#### Input records:

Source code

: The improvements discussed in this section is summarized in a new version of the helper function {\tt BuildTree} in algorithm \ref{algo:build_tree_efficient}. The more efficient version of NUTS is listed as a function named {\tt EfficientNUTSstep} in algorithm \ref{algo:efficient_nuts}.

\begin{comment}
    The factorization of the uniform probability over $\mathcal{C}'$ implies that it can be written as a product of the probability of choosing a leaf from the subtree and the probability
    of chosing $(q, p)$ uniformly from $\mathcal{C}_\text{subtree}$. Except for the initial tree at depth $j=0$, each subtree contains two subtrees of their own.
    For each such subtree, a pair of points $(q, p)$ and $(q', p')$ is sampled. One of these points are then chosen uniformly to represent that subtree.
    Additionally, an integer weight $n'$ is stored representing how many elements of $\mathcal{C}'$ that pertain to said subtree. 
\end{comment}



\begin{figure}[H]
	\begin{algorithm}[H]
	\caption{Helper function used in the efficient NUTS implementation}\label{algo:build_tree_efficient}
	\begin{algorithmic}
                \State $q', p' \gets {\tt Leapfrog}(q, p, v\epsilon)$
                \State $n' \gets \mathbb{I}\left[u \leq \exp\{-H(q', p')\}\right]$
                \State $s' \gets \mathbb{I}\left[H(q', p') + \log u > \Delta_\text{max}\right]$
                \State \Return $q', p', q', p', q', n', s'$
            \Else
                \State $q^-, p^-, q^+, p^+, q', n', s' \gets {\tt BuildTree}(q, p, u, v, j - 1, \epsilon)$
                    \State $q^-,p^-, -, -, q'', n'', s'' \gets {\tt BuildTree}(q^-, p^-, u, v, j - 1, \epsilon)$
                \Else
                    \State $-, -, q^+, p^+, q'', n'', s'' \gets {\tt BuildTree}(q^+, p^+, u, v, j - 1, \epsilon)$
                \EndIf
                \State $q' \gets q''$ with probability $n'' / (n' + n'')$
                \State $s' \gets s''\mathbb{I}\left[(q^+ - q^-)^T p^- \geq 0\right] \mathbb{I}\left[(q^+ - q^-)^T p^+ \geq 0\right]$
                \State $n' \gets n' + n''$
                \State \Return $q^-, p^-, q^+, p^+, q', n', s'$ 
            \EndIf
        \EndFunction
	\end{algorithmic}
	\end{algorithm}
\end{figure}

#### Task goal:
Would you retype the full listing without altering a single word?

#### Your response:
Source code

: The improvements discussed in this section is summarized in a new version of the helper function {\tt BuildTree} in algorithm \ref{algo:build_tree_efficient}. The more efficient version of NUTS is listed as a function named {\tt EfficientNUTSstep} in algorithm \ref{algo:efficient_nuts}.

\begin{comment}
    The factorization of the uniform probability over $\mathcal{C}'$ implies that it can be written as a product of the probability of choosing a leaf from the subtree and the probability
    of chosing $(q, p)$ uniformly from $\mathcal{C}_\text{subtree}$. Except for the initial tree at depth $j=0$, each subtree contains two subtrees of their own.
    For each such subtree, a pair of points $(q, p)$ and $(q', p')$ is sampled. One of these points are then chosen uniformly to represent that subtree.
    Additionally, an integer weight $n'$ is stored representing how many elements of $\mathcal{C}'$ that pertain to said subtree. 
\end{comment}



\begin{figure}[H]
	\begin{algorithm}[H]
	\caption{Helper function used in the efficient NUTS implementation}\label{algo:build_tree_efficient}
	\begin{algorithmic}
                \State $q', p' \gets {\tt Leapfrog}(q, p, v\epsilon)$
                \State $n' \gets \mathbb{I}\left[u \leq \exp\{-H(q', p')\}\right]$
                \State $s' \gets \mathbb{I}\left[H(q', p') + \log u > \Delta_\text{max}\right]$
                \State \Return $q', p', q', p', q', n', s'$
            \Else
                \State $q^-, p^-, q^+, p^+, q', n', s' \gets {\tt BuildTree}(q, p, u, v, j - 1, \epsilon)$
                    \State $q^-,p^-, -, -, q'', n'', s'' \gets {\tt BuildTree}(q^-, p^-, u, v, j - 1, \epsilon)$
                \Else
                    \State $-, -, q^+, p^+, q'', n'', s'' \gets {\tt BuildTree}(q^+, p^+, u, v, j - 1, \epsilon)$
                \EndIf
                \State $q' \gets q''$ with probability $n'' / (n' + n'')$
                \State $s' \gets s''\mathbb{I}\left[(q^+ - q^-)^T p^- \geq 0\right] \mathbb{I}\left[(q^+ - q^-)^T p^+ \geq 0\right]$
                \State $n' \gets n' + n''$
                \State \Return $q^-, p^-, q^+, p^+, q', n', s'$ 
            \EndIf
        \EndFunction
	\end{algorithmic}
	\end{algorithm}
\end{figure}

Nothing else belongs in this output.